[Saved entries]
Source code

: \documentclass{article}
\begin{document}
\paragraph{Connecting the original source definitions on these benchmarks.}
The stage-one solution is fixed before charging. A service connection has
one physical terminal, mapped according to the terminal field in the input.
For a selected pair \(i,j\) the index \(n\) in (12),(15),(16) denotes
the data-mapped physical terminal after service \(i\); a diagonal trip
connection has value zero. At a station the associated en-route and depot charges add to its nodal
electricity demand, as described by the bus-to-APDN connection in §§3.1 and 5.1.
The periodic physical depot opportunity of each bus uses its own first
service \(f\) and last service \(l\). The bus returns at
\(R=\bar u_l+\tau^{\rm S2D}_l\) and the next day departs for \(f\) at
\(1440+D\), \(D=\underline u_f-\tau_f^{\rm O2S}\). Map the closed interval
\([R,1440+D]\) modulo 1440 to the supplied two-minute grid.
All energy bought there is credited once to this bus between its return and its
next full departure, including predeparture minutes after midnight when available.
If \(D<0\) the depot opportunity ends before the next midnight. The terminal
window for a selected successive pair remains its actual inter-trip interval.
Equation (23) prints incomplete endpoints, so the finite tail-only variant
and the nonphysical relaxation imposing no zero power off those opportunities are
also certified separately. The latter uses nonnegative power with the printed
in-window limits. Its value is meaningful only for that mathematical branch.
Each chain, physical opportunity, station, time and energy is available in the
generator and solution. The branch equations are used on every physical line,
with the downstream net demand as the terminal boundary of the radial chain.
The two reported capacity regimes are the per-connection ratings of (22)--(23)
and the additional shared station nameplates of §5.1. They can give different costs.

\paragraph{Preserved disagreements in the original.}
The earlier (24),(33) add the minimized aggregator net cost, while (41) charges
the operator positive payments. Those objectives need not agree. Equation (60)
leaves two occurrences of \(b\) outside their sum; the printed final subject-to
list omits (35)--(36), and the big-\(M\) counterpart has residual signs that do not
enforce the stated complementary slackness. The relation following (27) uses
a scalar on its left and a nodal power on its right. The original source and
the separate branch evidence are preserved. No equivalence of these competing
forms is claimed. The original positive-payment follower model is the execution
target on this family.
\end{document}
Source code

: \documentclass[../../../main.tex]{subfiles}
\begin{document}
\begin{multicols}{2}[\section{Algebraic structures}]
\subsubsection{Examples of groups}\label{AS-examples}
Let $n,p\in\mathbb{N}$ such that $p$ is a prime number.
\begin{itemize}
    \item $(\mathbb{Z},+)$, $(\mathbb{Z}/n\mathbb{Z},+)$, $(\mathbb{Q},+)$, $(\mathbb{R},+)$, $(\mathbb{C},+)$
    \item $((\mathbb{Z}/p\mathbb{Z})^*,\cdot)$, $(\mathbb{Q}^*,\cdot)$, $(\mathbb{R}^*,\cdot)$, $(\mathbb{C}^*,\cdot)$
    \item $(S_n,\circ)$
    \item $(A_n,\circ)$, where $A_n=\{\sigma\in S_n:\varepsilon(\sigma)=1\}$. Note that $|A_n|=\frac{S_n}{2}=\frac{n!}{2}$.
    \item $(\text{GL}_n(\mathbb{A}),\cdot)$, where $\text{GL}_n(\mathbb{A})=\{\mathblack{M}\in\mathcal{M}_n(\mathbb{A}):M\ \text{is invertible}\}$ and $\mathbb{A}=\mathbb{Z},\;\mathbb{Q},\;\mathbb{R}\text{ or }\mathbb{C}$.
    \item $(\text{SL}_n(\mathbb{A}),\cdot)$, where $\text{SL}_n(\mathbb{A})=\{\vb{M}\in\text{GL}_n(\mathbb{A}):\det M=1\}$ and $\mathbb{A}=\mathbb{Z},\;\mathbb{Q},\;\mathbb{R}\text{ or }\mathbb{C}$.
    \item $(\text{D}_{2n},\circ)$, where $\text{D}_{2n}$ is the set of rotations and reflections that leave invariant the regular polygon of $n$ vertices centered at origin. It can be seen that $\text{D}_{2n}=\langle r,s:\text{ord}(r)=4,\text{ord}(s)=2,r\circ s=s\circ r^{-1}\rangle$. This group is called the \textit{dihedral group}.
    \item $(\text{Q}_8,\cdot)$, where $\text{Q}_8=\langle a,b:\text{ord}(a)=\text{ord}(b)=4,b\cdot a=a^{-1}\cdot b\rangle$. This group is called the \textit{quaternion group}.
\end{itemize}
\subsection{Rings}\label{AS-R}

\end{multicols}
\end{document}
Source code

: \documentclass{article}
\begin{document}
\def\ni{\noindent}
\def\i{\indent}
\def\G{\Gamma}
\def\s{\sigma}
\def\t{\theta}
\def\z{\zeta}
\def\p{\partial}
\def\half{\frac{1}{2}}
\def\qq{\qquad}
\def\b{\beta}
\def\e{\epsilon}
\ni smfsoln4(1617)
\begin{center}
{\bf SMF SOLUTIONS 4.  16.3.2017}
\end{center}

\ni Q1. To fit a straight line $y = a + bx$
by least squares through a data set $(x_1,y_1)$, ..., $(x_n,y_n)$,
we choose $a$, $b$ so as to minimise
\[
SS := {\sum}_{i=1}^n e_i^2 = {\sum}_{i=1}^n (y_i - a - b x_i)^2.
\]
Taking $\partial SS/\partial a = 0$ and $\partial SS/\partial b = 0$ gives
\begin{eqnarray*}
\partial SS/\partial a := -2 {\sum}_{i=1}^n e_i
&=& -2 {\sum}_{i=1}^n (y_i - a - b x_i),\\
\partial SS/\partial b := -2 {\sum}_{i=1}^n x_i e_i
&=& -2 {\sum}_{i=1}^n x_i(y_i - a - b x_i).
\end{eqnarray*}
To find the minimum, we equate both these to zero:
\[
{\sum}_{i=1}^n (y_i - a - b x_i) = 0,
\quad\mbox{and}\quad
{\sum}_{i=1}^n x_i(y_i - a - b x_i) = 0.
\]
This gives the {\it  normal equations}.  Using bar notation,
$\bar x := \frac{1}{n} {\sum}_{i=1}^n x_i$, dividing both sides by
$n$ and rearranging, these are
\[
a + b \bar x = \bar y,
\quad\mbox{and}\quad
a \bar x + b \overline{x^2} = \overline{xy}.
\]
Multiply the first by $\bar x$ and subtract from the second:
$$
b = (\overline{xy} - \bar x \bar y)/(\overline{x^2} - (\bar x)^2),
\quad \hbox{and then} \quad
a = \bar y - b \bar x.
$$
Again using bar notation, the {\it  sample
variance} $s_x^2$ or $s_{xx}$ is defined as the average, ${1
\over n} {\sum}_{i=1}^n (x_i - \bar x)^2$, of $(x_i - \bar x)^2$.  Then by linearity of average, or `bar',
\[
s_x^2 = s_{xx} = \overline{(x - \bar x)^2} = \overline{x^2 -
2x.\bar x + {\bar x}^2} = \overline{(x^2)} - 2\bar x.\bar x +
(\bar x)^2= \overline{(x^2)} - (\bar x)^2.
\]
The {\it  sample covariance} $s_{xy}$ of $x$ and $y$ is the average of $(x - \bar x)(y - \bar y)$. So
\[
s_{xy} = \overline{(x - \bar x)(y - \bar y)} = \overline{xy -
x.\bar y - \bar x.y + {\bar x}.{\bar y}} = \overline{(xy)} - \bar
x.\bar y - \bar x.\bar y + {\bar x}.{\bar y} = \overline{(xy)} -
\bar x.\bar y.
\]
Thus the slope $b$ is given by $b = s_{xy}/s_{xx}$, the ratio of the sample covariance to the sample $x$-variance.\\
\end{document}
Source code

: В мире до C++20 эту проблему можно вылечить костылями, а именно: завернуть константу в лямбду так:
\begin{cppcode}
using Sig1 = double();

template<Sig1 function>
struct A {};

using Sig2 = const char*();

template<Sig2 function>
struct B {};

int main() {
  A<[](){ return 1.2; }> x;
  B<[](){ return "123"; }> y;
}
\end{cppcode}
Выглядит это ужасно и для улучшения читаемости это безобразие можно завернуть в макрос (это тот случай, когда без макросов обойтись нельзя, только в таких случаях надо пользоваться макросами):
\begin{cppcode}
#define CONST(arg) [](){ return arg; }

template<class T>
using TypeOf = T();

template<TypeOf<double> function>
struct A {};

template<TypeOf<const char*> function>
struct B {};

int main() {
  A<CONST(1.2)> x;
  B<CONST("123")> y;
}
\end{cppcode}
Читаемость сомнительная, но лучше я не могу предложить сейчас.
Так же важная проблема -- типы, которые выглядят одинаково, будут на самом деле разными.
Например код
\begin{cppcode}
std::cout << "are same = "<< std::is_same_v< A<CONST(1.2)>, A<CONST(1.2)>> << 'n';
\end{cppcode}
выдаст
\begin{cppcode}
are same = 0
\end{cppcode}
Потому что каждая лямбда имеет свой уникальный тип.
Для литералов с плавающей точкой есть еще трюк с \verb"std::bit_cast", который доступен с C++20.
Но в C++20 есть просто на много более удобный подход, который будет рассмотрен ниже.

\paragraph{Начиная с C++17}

• **Your task**
After locating the line with "a prime number." above, return that line and every later line through the one with "SS/\partial b := -2", word for word and with nothing else.

• **Solution**
Let $n,p\in\mathbb{N}$ such that $p$ is a prime number.
\begin{itemize}
    \item $(\mathbb{Z},+)$, $(\mathbb{Z}/n\mathbb{Z},+)$, $(\mathbb{Q},+)$, $(\mathbb{R},+)$, $(\mathbb{C},+)$
    \item $((\mathbb{Z}/p\mathbb{Z})^*,\cdot)$, $(\mathbb{Q}^*,\cdot)$, $(\mathbb{R}^*,\cdot)$, $(\mathbb{C}^*,\cdot)$
    \item $(S_n,\circ)$
    \item $(A_n,\circ)$, where $A_n=\{\sigma\in S_n:\varepsilon(\sigma)=1\}$. Note that $|A_n|=\frac{S_n}{2}=\frac{n!}{2}$.
    \item $(\text{GL}_n(\mathbb{A}),\cdot)$, where $\text{GL}_n(\mathbb{A})=\{\mathblack{M}\in\mathcal{M}_n(\mathbb{A}):M\ \text{is invertible}\}$ and $\mathbb{A}=\mathbb{Z},\;\mathbb{Q},\;\mathbb{R}\text{ or }\mathbb{C}$.
    \item $(\text{SL}_n(\mathbb{A}),\cdot)$, where $\text{SL}_n(\mathbb{A})=\{\vb{M}\in\text{GL}_n(\mathbb{A}):\det M=1\}$ and $\mathbb{A}=\mathbb{Z},\;\mathbb{Q},\;\mathbb{R}\text{ or }\mathbb{C}$.
    \item $(\text{D}_{2n},\circ)$, where $\text{D}_{2n}$ is the set of rotations and reflections that leave invariant the regular polygon of $n$ vertices centered at origin. It can be seen that $\text{D}_{2n}=\langle r,s:\text{ord}(r)=4,\text{ord}(s)=2,r\circ s=s\circ r^{-1}\rangle$. This group is called the \textit{dihedral group}.
    \item $(\text{Q}_8,\cdot)$, where $\text{Q}_8=\langle a,b:\text{ord}(a)=\text{ord}(b)=4,b\cdot a=a^{-1}\cdot b\rangle$. This group is called the \textit{quaternion group}.
\end{itemize}
\subsection{Rings}\label{AS-R}

\end{multicols}
\end{document}
Source code

: \documentclass{article}
\begin{document}
\def\ni{\noindent}
\def\i{\indent}
\def\G{\Gamma}
\def\s{\sigma}
\def\t{\theta}
\def\z{\zeta}
\def\p{\partial}
\def\half{\frac{1}{2}}
\def\qq{\qquad}
\def\b{\beta}
\def\e{\epsilon}
\ni smfsoln4(1617)
\begin{center}
{\bf SMF SOLUTIONS 4.  16.3.2017}
\end{center}

\ni Q1. To fit a straight line $y = a + bx$
by least squares through a data set $(x_1,y_1)$, ..., $(x_n,y_n)$,
we choose $a$, $b$ so as to minimise
\[
SS := {\sum}_{i=1}^n e_i^2 = {\sum}_{i=1}^n (y_i - a - b x_i)^2.
\]
Taking $\partial SS/\partial a = 0$ and $\partial SS/\partial b = 0$ gives
\begin{eqnarray*}
\partial SS/\partial a := -2 {\sum}_{i=1}^n e_i
&=& -2 {\sum}_{i=1}^n (y_i - a - b x_i),\\
\partial SS/\partial b := -2 {\sum}_{i=1}^n x_i e_i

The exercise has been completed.